Andrei Alexander Anton
3rd -28th MARCH
PV Thursday 5th 6.30-8.30
Way Out is the inaugural exhibition of Romanian born artist Andrei Alexander Anton - a selftaught artist who uses his painting as a form of expression and escapism, producing what can be described as a modern medley of styles. Born in Timioara, Romania he studied Development and Public Construction and had little exposure to art growing up. His interest art and his figural subjects is informed by his travels and experiences throughout Europe.
His work defies strict formal conventions of artistic practice; pushing the boundaries of material aptitude in an expression of abstracted thoughts and feelings. A. A. Anton’s mixed media masterpieces are the product of two years experimentation with different styles and painting materials. While the majority of his work is painted using acrylic and glue, he often tests the compatibility of mediums such as oils, spray paint, pen, and charcoal. This experimentation facilitated A. A. Anton’s profound connection to and understanding of his materials, shown in the rawness of his style and sound application of colour. Often surprised by the choices he makes throughout the creative process, the intrigue for him as an artist lies in the inexactitude of his painting technique.

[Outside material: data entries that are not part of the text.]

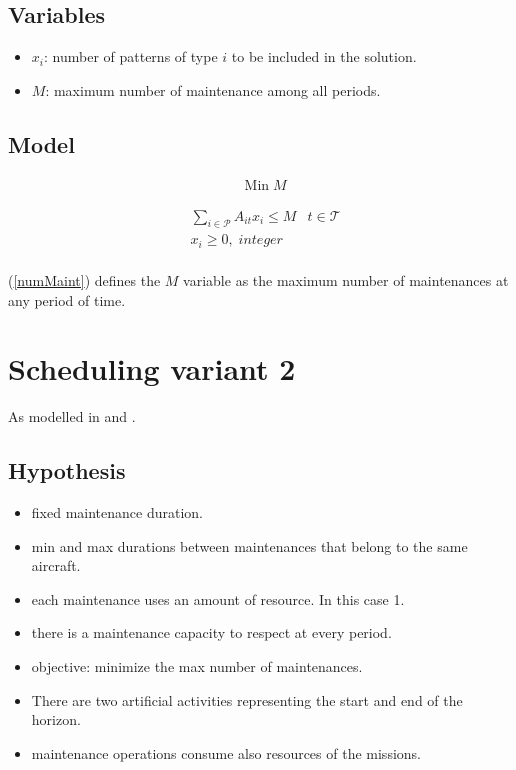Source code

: \documentclass[a4paper,11pt]{article}
\begin{document}
    \subsection{Variables}

    \begin{itemize}
        \item $x_i$: number of patterns of type $i$ to be included in the solution.
        \item $M$: maximum number of maintenance among all periods.
    \end{itemize}

    \subsection{Model}

    \begin{align}
        & \text{Min}\; M
    \end{align}

    \begin{align}
        & \sum_{i \in \mathcal{P}} A_{it}x_{i} \leq M & t \in \mathcal{T} \label{numMaint} \\
        & x_{i} \geq 0,\; integer \\
    \end{align}

        (\ref{numMaint}) defines the $M$ variable as the maximum number of maintenances at any period of time.


\clearpage

\section{Scheduling variant 2}

    As modelled in \cite{Rieck2012} and \cite{Neumann2000}.

    \subsection{Hypothesis}

    \begin{itemize}
     \item fixed maintenance duration.
     \item min and max durations between maintenances that belong to the same aircraft.
     \item each maintenance uses an amount of resource. In this case 1.
     \item there is a maintenance capacity to respect at every period.
     \item objective: minimize the max number of maintenances.
     \item There are two artificial activities representing the start and end of the horizon.
     \item maintenance operations consume also resources of the missions.
    \end{itemize}
\end{document}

This exhibition showcases the current developments of A. A. Anton’s style with the certainty of future growth and style evolution given the works’ highly experimental nature. Themes of nudity and the female face command his attention for the challenge they present in their representation through painting, facilitating his drive as an artist to constantly test his technical abilities. Painting from real life references grounds his subject matter in reality, but the enjoyment of the painting process for him is in the complete release of his inhibitions; letting his mind design the finished composition in an almost meditative flow of ideas.
Although A. A. Anton might describe his artistic journey as a series of chance happenings, his absence of formal training frees him from the accurate expression of forms as they are perceived, allowing him to visually conceive a true perception of all things.